When you do try again, if you haven't already, ds really liked the 2 in 1 training seats that replace your normal seat with one with a smaller seat integrated into it and a decent wooden step stool. Stability and a place for his feet made a big difference.

AntiquityAgain Mon 22-Aug-16 05:51:31

I've actually just toilet trained ds2 in time for school. This is only for weeing, currently he asks for a nappy to poop and we'll tackle that one later as it's not relevant for school.

Ds will be 5 in October, so older in the year and we tried toilet training in May but he really wasn't ready. His primary considered it a non-issue if he was still in nappies and he doesn't understand peer pressure or anything so that aspect wasn't a worry.

We do standing up wees, it can be a bit messy but unless he saw the wee coming out and going into the loo he really didn't get it. I thought given how many times he pooped in the day it was vital he learnt to go on the toilet but turned out he could hold it for 2 days! Hence the giving him a nappy to use because I know if he got constipated we'd have much bigger issues.

Ds has had to really learn the sensations and would become distressed if we took him but nothing happened. So there were accidents, which distressed him but less than the toilet but he'd watched Elmo's Potty Time a lot so we just sang the accidents happen song from it.

I would go with your gut feeling at this stage and take all the stress out of it and try again later. This is because I know with my own Ds stress means he's less able to cope and learn and it becomes more about the resisting because of previous stress.

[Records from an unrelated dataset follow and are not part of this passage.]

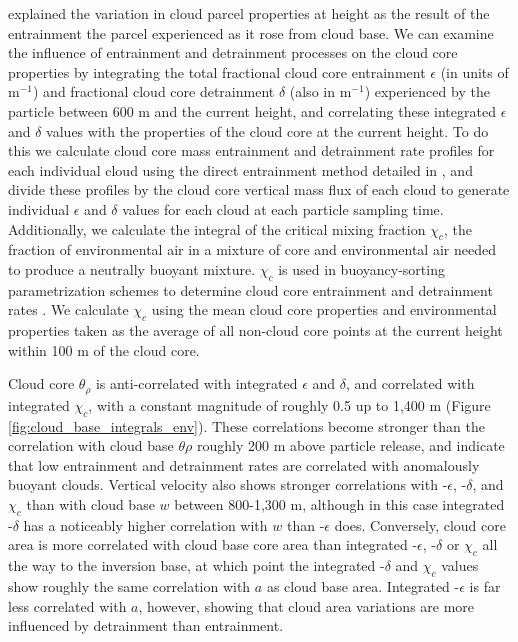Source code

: \documentclass[acp]{copernicus}
\begin{document}
\cite{Romps2010} explained the variation in cloud parcel properties at height 
as the result of the entrainment the parcel experienced as it rose from 
cloud base.  We can examine the influence of entrainment and detrainment 
processes on the cloud core properties by integrating the total fractional 
cloud core entrainment $\epsilon$ (in units of m$^{-1}$) and fractional cloud 
core detrainment $\delta$ (also in m$^{-1}$) experienced by the particle 
between 600 m and the current height, and correlating these integrated 
$\epsilon$ and $\delta$ values with the properties of the cloud core at the 
current height.  To do this we calculate cloud core mass entrainment and 
detrainment rate profiles for each individual cloud using the direct 
entrainment method detailed in \cite{Dawe2011}, and divide these profiles by 
the cloud core vertical mass flux of each cloud to generate individual 
$\epsilon$ and $\delta$ values for each cloud at each particle sampling time.
Additionally, we calculate the integral of the critical mixing fraction 
$\chi_c$, the fraction of environmental air in a mixture of core and 
environmental air needed to produce a neutrally buoyant mixture.  $\chi_c$ is 
used in buoyancy-sorting parametrization schemes to determine cloud core 
entrainment and detrainment rates \citep{Kain1990, Rooy2008}.  We calculate 
$\chi_c$ using the mean cloud core properties and environmental properties 
taken as the average of all non-cloud core points at the current height within 
100 m of the cloud core.

Cloud core $\theta_\rho$ is anti-correlated with integrated $\epsilon$ and 
$\delta$, and correlated with integrated $\chi_c$, with a constant magnitude 
of roughly 0.5 up to 1,400 m (Figure \ref{fig:cloud_base_integrals_env}). 
These correlations become stronger than the correlation with cloud base 
$\theta\rho$ roughly 200 m above particle release, and indicate that low 
entrainment and detrainment rates are correlated with anomalously buoyant 
clouds.  Vertical velocity also shows stronger correlations with -$\epsilon$, 
-$\delta$, and $\chi_c$ than with cloud base $w$ between 800-1,300 m, 
although in this case integrated -$\delta$ has a noticeably higher correlation 
with $w$ than -$\epsilon$ does.  Conversely, cloud core area is more 
correlated with cloud base core area than integrated -$\epsilon$, -$\delta$ 
or $\chi_c$ all the way to the inversion base, at which point the integrated 
-$\delta$ and $\chi_c$ values show roughly the same correlation with $a$ as 
cloud base area.  Integrated -$\epsilon$ is far less correlated with $a$, 
however, showing that cloud area variations are more influenced by detrainment 
than entrainment.
\end{document}
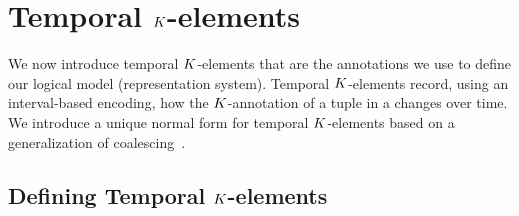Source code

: 





\section{Temporal $K$-elements}
\label{sec:temporal-k-normalform}

We now introduce temporal $K$-elements that are the annotations we use to
define our logical model (representation system).  %
Temporal
$K$-elements record, using an interval-based encoding, how the
$K$-annotation of a tuple in a \SKrel{} changes over time. We introduce a
unique normal form for temporal $K$-elements based on a generalization of
coalescing~\cite{DBLP:conf/vldb/BohlenSS96}.

\subsection{Defining Temporal $K$-elements}
\label{sec:concrete-temporal-k}


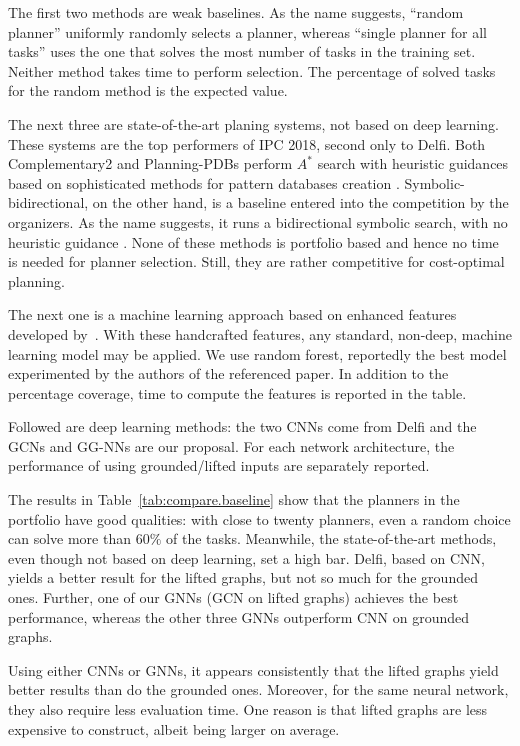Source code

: \documentclass[letterpaper]{article} %
\begin{document}
The first two methods are weak baselines. As the name suggests, ``random planner'' uniformly randomly selects a planner, whereas ``single planner for all tasks'' uses the one that solves the most number of tasks in the training set. Neither method takes time to perform selection. The percentage of solved tasks for the random method is the expected value.

The next three are state-of-the-art planing systems, not based on deep
learning. These systems are the top performers of IPC 2018, second
only to Delfi. Both Complementary2 and Planning-PDBs perform
$A^{\ast}$ search with heuristic guidances based on sophisticated
methods for pattern databases
creation \cite{franco-et-al-ipc2018b,moises-et-al-ipc2018}.
Symbolic-bidirectional, on the other hand, is a baseline entered into
the competition by the organizers. As the name suggests, it runs a
bidirectional symbolic search, with no heuristic
guidance \cite{torralba-et-al-aij2017}.  None of these methods is
portfolio based and hence no time is needed for planner
selection. Still, they are rather competitive for cost-optimal
planning.

The next one is a machine learning approach based on enhanced features
developed by~\cite{Fawcett2014}. With these handcrafted features, any
standard, non-deep, machine learning model may be applied. We use
random forest, reportedly the best model experimented by the authors
of the referenced paper. In addition to the percentage coverage, time
to compute the features is reported in the table.

Followed are deep learning methods: the two CNNs come from Delfi and the GCNs and GG-NNs are our proposal. For each network architecture, the performance of using grounded/lifted inputs are separately reported.

The results in Table~\ref{tab:compare.baseline} show that the planners in the portfolio have good qualities: with close to twenty planners, even a random choice can solve more than $60\%$ of the tasks. Meanwhile, the state-of-the-art methods, even though not based on deep learning, set a high bar. Delfi, based on CNN, yields a better result for the lifted graphs, but not so much for the grounded ones. Further, one of our GNNs (GCN on lifted graphs) achieves the best performance, whereas the other three GNNs outperform CNN on grounded graphs.

Using either CNNs or GNNs, it appears consistently that the lifted graphs yield better results than do the grounded ones. Moreover, for the same neural network, they also require less evaluation time. One reason is that lifted graphs are less expensive to construct, albeit being larger on average.
\end{document}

Choosparp Mon 22-Aug-16 12:17:59

Thanks both. I might try standing up to wee - seeing it come out is a good point I hadn't thought of. I think he's slightly scared of being flushed away when sitting on the loo, as he leaps out of the bath the minute the plug is pulled and gets quite panicky until any remaining toys are "rescued". Also going to invest in a new seat or two - the ones we have are a bit wobbly and that probably doesn't help.

Reassuring to hear the general theme of "ok to wear nappies at school", though. Thank you.